::: EXCERPTED DATA

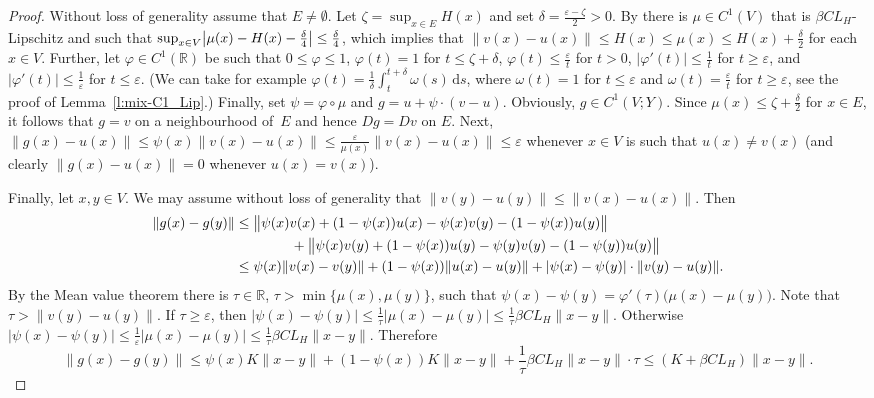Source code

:\documentclass[a4paper,twoside,10pt,reqno,draft]{amsart}
\let\comp=\circ
\theoremstyle{definition}
\theoremstyle{remark}
\newcommand\abs[1]{\mathopen|#1\mathclose|}
\newcommand\absb[2]{\csname#1l\endcsname|#2\csname#1r\endcsname|}
\newcommand\norm[1]{\mathopen\|#1\mathclose\|}
\newcommand\normb[2]{\csname#1l\endcsname\|#2\csname#1r\endcsname\|}
\newcommand\de{\delta}
\newcommand\ve{\varepsilon}
\newcommand\vp{\varphi}
\newcommand\om{\omega}
\newcommand\R{{\mathbb R}}
\renewcommand\d{\,\mathrm{d}}
\begin{document}
\begin{proof}
Without loss of generality assume that $E\neq\emptyset$.
Let $\zeta=\sup_{x\in E}H(x)$ and set $\de=\frac{\ve-\zeta}2>0$.
By \cite[Theorem~7.86]{HJ} there is $\mu\in C^1(V)$ that is $\beta CL_H$-Lipschitz and such that $\sup_{x\in V}\absb{big}{\mu(x)-H(x)-\frac\de4}\le\frac\de4$,
which implies that $\norm{v(x)-u(x)}\le H(x)\le\mu(x)\le H(x)+\frac\de2$ for each $x\in V$.
Further, let $\vp\in C^1(\R)$ be such that $0\le\vp\le1$, $\vp(t)=1$ for $t\le\zeta+\de$, $\vp(t)\le\frac\ve t$ for $t>0$, $\abs{\vp'(t)}\le\frac1t$ for $t\ge\ve$, and $\abs{\vp'(t)}\le\frac1\ve$ for $t\le\ve$.
(We can take for example $\vp(t)=\frac1\de\int_t^{t+\de}\om(s)\d s$, where $\om(t)=1$ for $t\le\ve$ and $\om(t)=\frac\ve t$ for $t\ge\ve$, see the proof of Lemma~\ref{l:mix-C1_Lip}.)
Finally, set $\psi=\vp\comp\mu$ and $g=u+\psi\cdot(v-u)$.
Obviously, $g\in C^1(V;Y)$.
Since $\mu(x)\le\zeta+\frac\de2$ for $x\in E$, it follows that $g=v$ on a neighbourhood of~$E$ and hence $Dg=Dv$ on $E$.
Next, $\norm{g(x)-u(x)}\le\psi(x)\norm{v(x)-u(x)}\le\frac\ve{\mu(x)}\norm{v(x)-u(x)}\le\ve$ whenever $x\in V$ is such that $u(x)\neq v(x)$
(and clearly $\norm{g(x)-u(x)}=0$ whenever $u(x)=v(x)$).

Finally, let $x,y\in V$.
We may assume without loss of generality that $\norm{v(y)-u(y)}\le\norm{v(x)-u(x)}$.
Then
\[\begin{split}
\norm{g(x)-g(y)}&\le\normb{big}{\psi(x)v(x)+(1-\psi(x))u(x)-\psi(x)v(y)-(1-\psi(x))u(y)}\\
&\qquad\qquad+\normb{big}{\psi(x)v(y)+(1-\psi(x))u(y)-\psi(y)v(y)-(1-\psi(y))u(y)}\\
&\le\psi(x)\norm{v(x)-v(y)}+(1-\psi(x))\norm{u(x)-u(y)}+\abs{\psi(x)-\psi(y)}\cdot\norm{v(y)-u(y)}.
\end{split}\]
By the Mean value theorem there is $\tau\in\R$, $\tau>\min\{\mu(x),\mu(y)\}$, such that $\psi(x)-\psi(y)=\vp'(\tau)\bigl(\mu(x)-\mu(y)\bigr)$.
Note that $\tau>\norm{v(y)-u(y)}$.
If $\tau\ge\ve$, then $\abs{\psi(x)-\psi(y)}\le\frac1\tau\abs{\mu(x)-\mu(y)}\le\frac1\tau\beta CL_H\norm{x-y}$.
Otherwise $\abs{\psi(x)-\psi(y)}\le\frac1\ve\abs{\mu(x)-\mu(y)}\le\frac1\tau\beta CL_H\norm{x-y}$.
Therefore
\[
\norm{g(x)-g(y)}\le\psi(x)K\norm{x-y}+(1-\psi(x))K\norm{x-y}+\frac1\tau\beta CL_H\norm{x-y}\cdot\tau\le(K+\beta CL_H)\norm{x-y}.
\]
\end{proof}
\end{document}

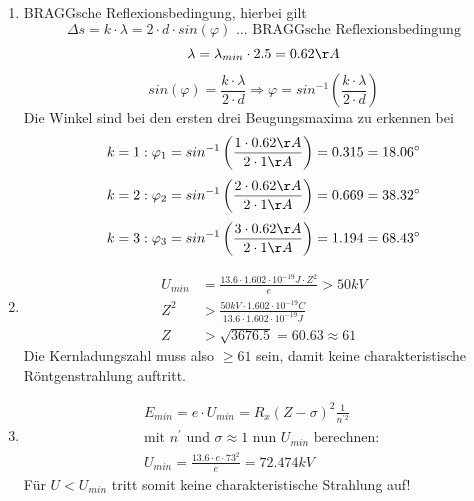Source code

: \documentclass[12pt,a4paper,ngerman]{article}
\begin{document}
\begin{enumerate}
\item BRAGGsche Reflexionsbedingung, hierbei gilt
\begin{equation*}
\Delta s = k \cdot \lambda = 2 \cdot d \cdot sin(\varphi) \text{ ... BRAGGsche Reflexionsbedingung}
\end{equation*}
\begin{equation*}
\lambda = \lambda_{min} \cdot 2.5 = 0.62 \AA
\end{equation*}
\begin{equation*}
sin(\varphi) = \frac{k \cdot \lambda}{2 \cdot d} \Rightarrow \varphi = sin^{-1}\left(\frac{k \cdot \lambda}{2 \cdot d}\right)
\end{equation*}
Die Winkel sind bei den ersten drei Beugungsmaxima zu erkennen bei
\begin{equation*}
k=1: \varphi_1 = sin^{-1}\left(\frac{1 \cdot 0.62\AA}{2 \cdot 1\AA}\right) = 0.315 = 18.06^\circ
\end{equation*}
\begin{equation*}
k=2: \varphi_2 = sin^{-1}\left(\frac{2 \cdot 0.62\AA}{2 \cdot 1\AA}\right) = 0.669 = 38.32^\circ
\end{equation*}
\begin{equation*}
k=3: \varphi_3 = sin^{-1}\left(\frac{3 \cdot 0.62\AA}{2 \cdot 1\AA}\right) = 1.194 = 68.43^\circ
\end{equation*}
\item
\begin{align*}
U_{min} &= \frac{13.6 \cdot 1.602\cdot 10^{-19}J \cdot Z^2}{e} > 50kV \\
Z^2 &> \frac{50kV \cdot 1.602\cdot 10^{-19}C}{13.6 \cdot 1.602 \cdot 10^{-19}J} \\
Z &> \sqrt{3676.5} = 60.63 \approx 61
\end{align*}
Die Kernladungszahl muss also $\geq 61$ sein, damit keine charakteristische Röntgenstrahlung auftritt. 
\pagebreak
\item 
\begin{align*}
E_{min} = e \cdot U_{min} = R_x(Z-\sigma)^2 \frac{1}{n^{'2}} \\
\text{mit } n^{'} \text{ und } \sigma \approx 1 \text{ nun } U_{min} \text{ berechnen: } \\
U_{min} = \frac{13.6 \cdot e \cdot 73^2}{e} = 72.474kV
\end{align*}
Für $U<U_{min}$ tritt somit keine charakteristische Strahlung auf!

\end{enumerate}
\end{document}
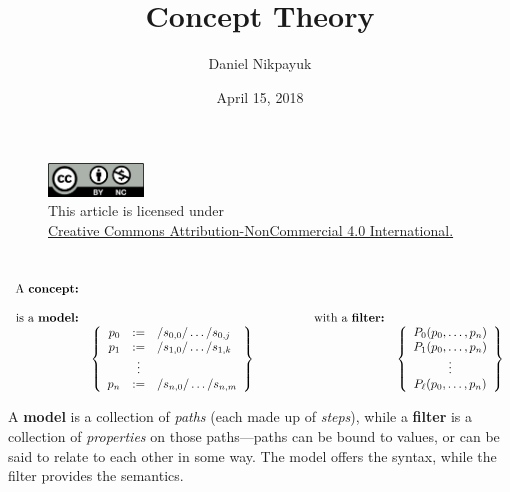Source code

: \documentclass[twoside]{article}
\title{Concept Theory}
\author{Daniel Nikpayuk}
\date{April 15, 2018}
\begin{document}
\maketitle
\thispagestyle{empty}

\begin{figure}[h]
\centering
\includegraphics[width=1in]{../cc-by-nc.png}\\[0.1in]
\tiny This article is licensed under \\
\href{http://creativecommons.org/licenses/by-nc/4.0/}
{Creative Commons Attribution-NonCommercial 4.0 International.}\\[0.3in]
\end{figure}


\ \\[0.5cm]

$$ \begin{array}{rlrl}
 \mbox{A \bfseries concept:}										\\
													\\
 \mbox{is a \bfseries model:}	&			&  \qquad\qquad \mbox{with a \bfseries filter:}	\\
 & \left\{\begin{array}{rcl}
   p_0	& :=		& /s_{0,0}/\ldots/s_{0,j}			\\
   p_1	& :=		& /s_{1,0}/\ldots/s_{1,k}			\\
         & \vdots	& 						\\
   p_n	& :=		& /s_{n,0}/\ldots/s_{n,m}			\\
   \end{array}\right\} && \left\{\begin{array}{c}
   P_0(p_0,\ldots,p_n)							\\
   P_1(p_0,\ldots,p_n)							\\
   \vdots								\\
   P_\ell(p_0,\ldots,p_n)						\\
   \end{array}\right\}
\end{array} $$

A {\bfseries model} is a collection of \emph{paths} (each made up of \emph{steps}), while a {\bfseries filter} is a collection
of \emph{properties} on those paths---paths can be bound to values, or can be said to relate to each other in some way.
The model offers the syntax, while the filter provides the semantics.
\end{document}
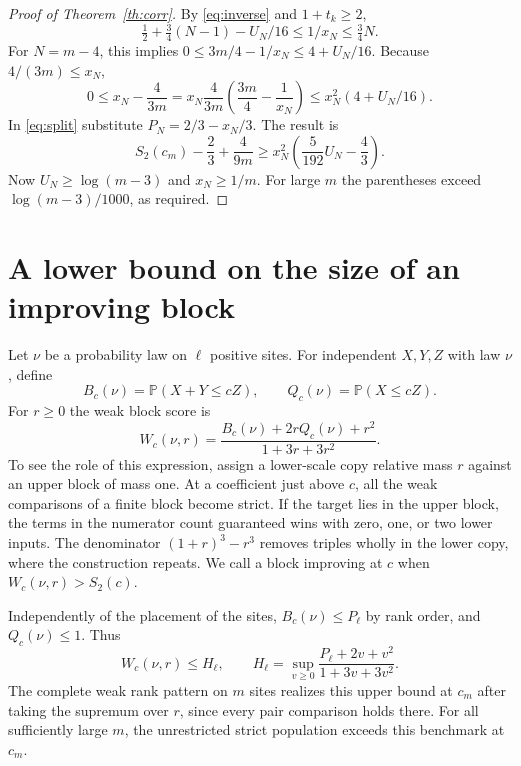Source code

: \documentclass[11pt,reqno]{amsart}
\newcommand{\Prob}{\mathbb P}
\begin{document}
\begin{proof}[Proof of Theorem~\ref{th:corr}]
By \eqref{eq:inverse} and $1+t_k\ge2$,
\[
 \tfrac12+\tfrac34(N-1)-U_N/16
 \le 1/x_N \le \tfrac34 N.
\]
For $N=m-4$, this implies
$0\le 3m/4-1/x_N\le 4+U_N/16$. Because $4/(3m)\le x_N$,
\[
 0\le x_N-\frac4{3m}
     =x_N\frac4{3m}\left(\frac{3m}4-\frac1{x_N}\right)
     \le x_N^2(4+U_N/16).
\]
In \eqref{eq:split} substitute $P_N=2/3-x_N/3$. The result is
\[
 S_2(c_m)-\frac23+\frac4{9m}
 \ge x_N^2\left(\frac5{192}U_N-\frac43\right).
\]
Now $U_N\ge\log(m-3)$ and $x_N\ge1/m$. For large $m$ the
parentheses exceed $\log(m-3)/1000$, as required.
\end{proof}

\section{A lower bound on the size of an improving block}\label{sec:blocks}
Let $\nu$ be a probability law on $\ell$ positive sites. For independent
$X,Y,Z$ with law $\nu$, define
\[
 B_c(\nu)=\Prob(X+Y\le cZ),\qquad Q_c(\nu)=\Prob(X\le cZ).
\]
For $r\ge0$ the weak block score is
\[
 W_c(\nu,r)=\frac{B_c(\nu)+2rQ_c(\nu)+r^2}{1+3r+3r^2}.
\]
To see the role of this expression, assign a lower-scale copy relative
mass $r$ against an upper block of mass one. At a coefficient just
above $c$, all the weak comparisons of a finite block become strict.
If the target lies in the upper block, the terms in the numerator
count guaranteed wins with zero, one, or two lower inputs. The
denominator $(1+r)^3-r^3$ removes triples wholly in the lower copy,
where the construction repeats. We call a block improving at $c$
when $W_c(\nu,r)>S_2(c)$.

Independently of the placement of the sites, $B_c(\nu)\le P_\ell$
by rank order, and $Q_c(\nu)\le1$. Thus
\begin{equation}\label{eq:ceiling}
 W_c(\nu,r)\le H_\ell,\qquad
 H_\ell=\sup_{v\ge0}\frac{P_\ell+2v+v^2}{1+3v+3v^2}.
\end{equation}
The complete weak rank pattern on $m$ sites realizes this upper
bound at $c_m$ after taking the supremum over $r$, since every pair
comparison holds there. For all sufficiently large $m$, the unrestricted
strict population exceeds this benchmark at $c_m$.
\end{document}

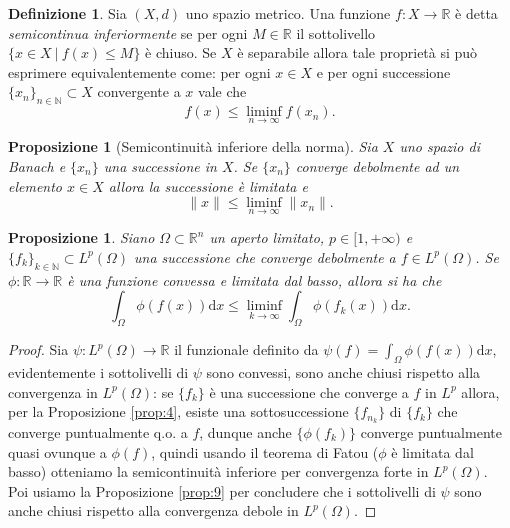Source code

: \documentclass[a4paper,11pt]{book}
\theoremstyle{plain}
\newtheorem{prop}[teo]{Proposizione}
\theoremstyle{definition}
\newtheorem{defn}{Definizione}[chapter]
\theoremstyle{remark}
\newcommand{\R}{\mathbb{R}}
\newcommand{\N}{\mathbb{N}}
\newcommand{\norm}[1]{\lVert#1\rVert}
\newcommand{\dx}{\text{d}x}
\begin{document}
\begin{defn}
	Sia $(X,d)$ uno spazio metrico. Una funzione $f:X\to\R$ è detta \textit{semicontinua inferiormente} se per ogni $M\in\R$ il sottolivello $\{x\in X\ |\ f(x)\leq M\}$ è chiuso. Se $X$ è separabile allora tale proprietà si può esprimere equivalentemente come: per ogni $x\in X$ e per ogni successione $\{x_{n}\}_{n\in\N}\subset X$ convergente a $x$ vale che
	\[
		f(x)\leq \liminf_{n\to\infty}f(x_{n}).
	\]
\end{defn}
\begin{prop}[Semicontinuità inferiore della norma]\label{prop:7}
	Sia $X$ uno spazio di Banach e $\{x_{n}\}$ una successione in $X$. Se $\{x_{n}\}$ converge debolmente ad un elemento $x\in X$ allora la successione è limitata e
	\[
		\norm{x}\leq \liminf_{n\to\infty}\norm{x_{n}}.
	\]
\end{prop}
\begin{prop}\label{prop:6}
	Siano $\Omega\subset\R^{n}$ un aperto limitato, $p{\in}[1,+\infty)$ e $\{f_{k}\}_{k\in\N}\subset L^{p}(\Omega)$ una successione che converge debolmente a $f\in L^{p}(\Omega)$. Se $\phi:\R\to\R$ è una funzione convessa e limitata dal basso, allora si ha che
	\[
		\int_{\Omega}\phi(f(x))\dx \leq \liminf_{k\to\infty}\int_{\Omega}\phi(f_{k}(x))\dx.
	\]
\end{prop}

\begin{proof}
	Sia $\psi:L^{p}(\Omega)\to \R$ il funzionale definito da $\psi(f) = \int_{\Omega}\phi(f(x))\dx$, evidentemente i sottolivelli di $\psi$ sono convessi, sono anche chiusi rispetto alla convergenza in $L^{p}(\Omega)$: se $\{f_{k}\}$ è una successione che converge a $f$ in $L^{p}$ allora, per la Proposizione \ref{prop:4}, esiste una sottosuccessione $\{f_{n_{k}}\}$ di $\{f_{k}\}$ che converge puntualmente q.o. a $f$, dunque anche $\{\phi(f_{k})\}$ converge puntualmente quasi ovunque a $\phi(f)$, quindi usando il teorema di Fatou ($\phi$ è limitata dal basso) otteniamo la semicontinuità inferiore per convergenza forte in $L^{p}(\Omega)$. Poi usiamo la Proposizione \ref{prop:9} per concludere che i sottolivelli di $\psi$ sono anche chiusi rispetto alla convergenza debole in $L^{p}(\Omega)$.
\end{proof}
\end{document}
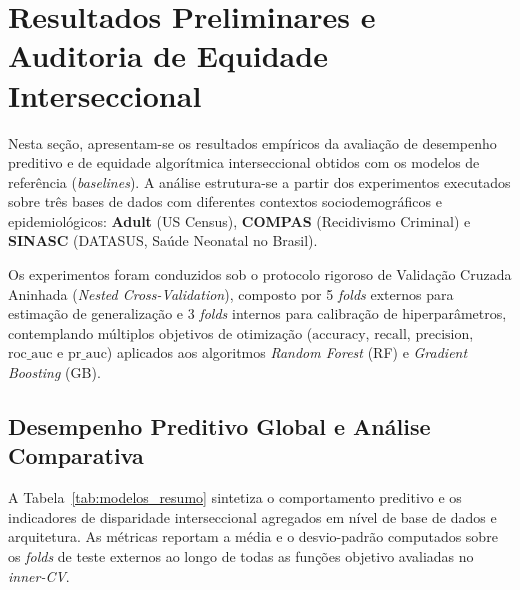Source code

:
\section{Resultados Preliminares e Auditoria de Equidade Interseccional}
\label{sec:resultados_preliminares}

Nesta seção, apresentam-se os resultados empíricos da avaliação de desempenho preditivo e de equidade algorítmica interseccional obtidos com os modelos de referência (\textit{baselines}). A análise estrutura-se a partir dos experimentos executados sobre três bases de dados com diferentes contextos sociodemográficos e epidemiológicos: \textbf{Adult} (US Census), \textbf{COMPAS} (Recidivismo Criminal) e \textbf{SINASC} (DATASUS, Saúde Neonatal no Brasil).

Os experimentos foram conduzidos sob o protocolo rigoroso de Validação Cruzada Aninhada (\textit{Nested Cross-Validation}), composto por 5 \textit{folds} externos para estimação de generalização e 3 \textit{folds} internos para calibração de hiperparâmetros, contemplando múltiplos objetivos de otimização ($\text{accuracy}$, $\text{recall}$, $\text{precision}$, $\text{roc\_auc}$ e $\text{pr\_auc}$) aplicados aos algoritmos \textit{Random Forest} (RF) e \textit{Gradient Boosting} (GB).

\subsection{Desempenho Preditivo Global e Análise Comparativa}
\label{subsec:desempenho_global}

A Tabela~\ref{tab:modelos_resumo} sintetiza o comportamento preditivo e os indicadores de disparidade interseccional agregados em nível de base de dados e arquitetura. As métricas reportam a média e o desvio-padrão computados sobre os \textit{folds} de teste externos ao longo de todas as funções objetivo avaliadas no \textit{inner-CV}.

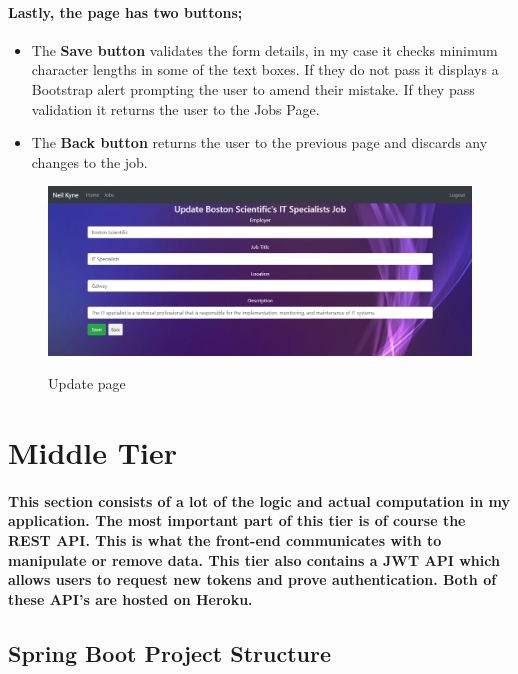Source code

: \paragraph{Lastly, the page has two buttons;}
\begin{itemize}
    \item The \textbf{Save button} validates the form details, in my case it checks minimum character lengths in some of the text boxes. If they do not pass it displays a Bootstrap alert prompting the user to amend their mistake. If they pass validation it returns the user to the Jobs Page.
    \item The \textbf{Back button} returns the user to the previous page and discards any changes to the job.
\end{itemize}
\begin{figure}[ht]
    \centering
    \includegraphics[scale=0.3]{Images/update.png} 
    \label{update_label}
    \caption{Update page}
\end{figure}

\section{Middle Tier}
\paragraph{This section consists of a lot of the logic and actual computation in my application. The most important part of this tier is of course the REST API. This is what the front-end communicates with to manipulate or remove data. This tier also contains a JWT API which allows users to request new tokens and prove authentication. Both of these API's are hosted on Heroku.}

\subsection{Spring Boot Project Structure}
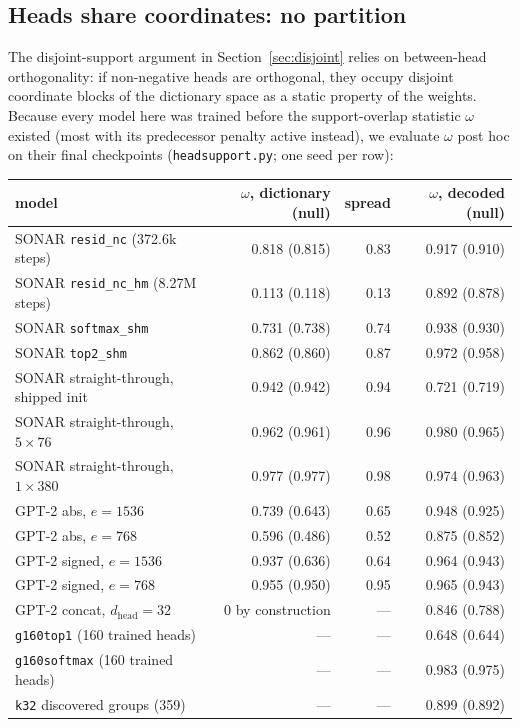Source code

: \subsection{Heads share coordinates: no partition}
\label{sec:support}

The disjoint-support argument in Section~\ref{sec:disjoint} relies on
between-head orthogonality: if non-negative heads are orthogonal, they
occupy disjoint coordinate blocks of the dictionary space as a static
property of the weights. Because every model here was
trained before the support-overlap statistic $\omega$ existed (most with
its predecessor penalty active instead), we evaluate $\omega$ post hoc on
their final checkpoints (\texttt{headsupport.py}; one seed per row):

\begin{center}\small\setlength{\tabcolsep}{4pt}
\begin{tabular}{@{}lrrr@{}}
\toprule
model & $\omega$, dictionary (null) & spread & $\omega$, decoded (null) \\
\midrule
SONAR \texttt{resid\_nc} (372.6k steps) & 0.818 (0.815) & 0.83 & 0.917 (0.910) \\
SONAR \texttt{resid\_nc\_hm} (8.27M steps) & 0.113 (0.118) & 0.13 & 0.892 (0.878) \\
SONAR \texttt{softmax\_shm} & 0.731 (0.738) & 0.74 & 0.938 (0.930) \\
SONAR \texttt{top2\_shm} & 0.862 (0.860) & 0.87 & 0.972 (0.958) \\
SONAR straight-through, shipped init & 0.942 (0.942) & 0.94 & 0.721 (0.719) \\
SONAR straight-through, $5\times76$ & 0.962 (0.961) & 0.96 & 0.980 (0.965) \\
SONAR straight-through, $1\times380$ & 0.977 (0.977) & 0.98 & 0.974 (0.963) \\
GPT-2 abs, $e{=}1536$ & 0.739 (0.643) & 0.65 & 0.948 (0.925) \\
GPT-2 abs, $e{=}768$ & 0.596 (0.486) & 0.52 & 0.875 (0.852) \\
GPT-2 signed, $e{=}1536$ & 0.937 (0.636) & 0.64 & 0.964 (0.943) \\
GPT-2 signed, $e{=}768$ & 0.955 (0.950) & 0.95 & 0.965 (0.943) \\
GPT-2 concat, $d_{\mathrm{head}}{=}32$ & 0 by construction & --- & 0.846 (0.788) \\
\midrule
\texttt{g160top1} (160 trained heads) & --- & --- & 0.648 (0.644) \\
\texttt{g160softmax} (160 trained heads) & --- & --- & 0.983 (0.975) \\
\texttt{k32} discovered groups (359) & --- & --- & 0.899 (0.892) \\
\bottomrule
\end{tabular}
\end{center}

::::::

■ **WORK ITEM**
In the entries above, count each line with "while"; reply with the total only.

■ **ANSWER TO THIS TASK**
2